> **TASK REQUIREMENTS**: Could you restate, word for word, the line that has "bottom $d$ non-zero eigenvectors." and all lines following it through the end of the entries below?

Saved entries:
=== Begin Enclosure ===

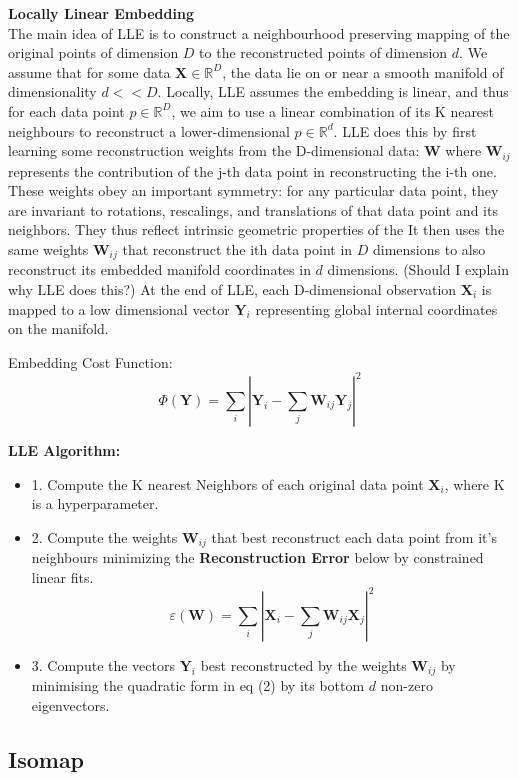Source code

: \documentclass[12pt]{report}
\begin{document}
\textbf{Locally Linear Embedding} 
\\
The main idea of LLE is to construct a neighbourhood preserving mapping of the original points of dimension $D$ to the reconstructed points of dimension $d$. We assume that for some data $\textbf{X} \in \mathbb{R}^{D}$, the data lie on or near a smooth manifold of dimensionality $d << D$. Locally, LLE assumes the embedding is linear, and thus for each data point $p \in \mathbb{R}^D$, we aim to use a linear combination of its K nearest neighbours to reconstruct a lower-dimensional $p \in \mathbb{R}^d$. LLE does this by first learning some reconstruction weights from the D-dimensional data: $\textbf{W}$ where $\textbf{W}_{ij}$ represents the contribution of the j-th data point in reconstructing the i-th one. These weights obey an important symmetry: for any particular data point, they are invariant to rotations, rescalings, and translations of that data point and its neighbors. They thus reflect intrinsic geometric properties of the  It then uses the same weights $\textbf{W}_{ij}$ that reconstruct the ith data point in $D$ dimensions to also reconstruct its embedded manifold coordinates in $d$ dimensions. (Should I explain why LLE does this?) At the end of LLE, each  D-dimensional observation $\textbf{X}_i$ is mapped to a low dimensional vector $\textbf{Y}_i$ representing global internal coordinates on the manifold.

Embedding Cost Function:
$$\Phi(\textbf{Y}) = \sum_i |\textbf{Y}_i - \sum_j \textbf{W}_{ij}\textbf{Y}_j|^2$$

\textbf{LLE Algorithm:}
\begin{itemize}
    \item 1. Compute the K nearest Neighbors of each original data point $\textbf{X}_i$, where K is a hyperparameter.
    \item 2. Compute the weights $\textbf{W}_{ij}$ that best reconstruct each data point from it's neighbours minimizing the \textbf{Reconstruction Error} below by constrained linear fits.
$$\varepsilon (\textbf{W}) = \sum_i|\textbf{X}_i - \sum_j \textbf{W}_{ij} \textbf{X}_j|^2$$
    \item 3. Compute the vectors $\textbf{Y}_i$ best reconstructed by the weights $\textbf{W}_{ij}$ by minimising the quadratic form in eq (2) by its bottom $d$ non-zero eigenvectors.
\end{itemize}

\newpage

\subsection*{Isomap}
\end{document}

=== End Enclosure ===

> **ANSWER SPACE**:
    \item 3. Compute the vectors $\textbf{Y}_i$ best reconstructed by the weights $\textbf{W}_{ij}$ by minimising the quadratic form in eq (2) by its bottom $d$ non-zero eigenvectors.
\end{itemize}

\newpage

\subsection*{Isomap}
\end{document}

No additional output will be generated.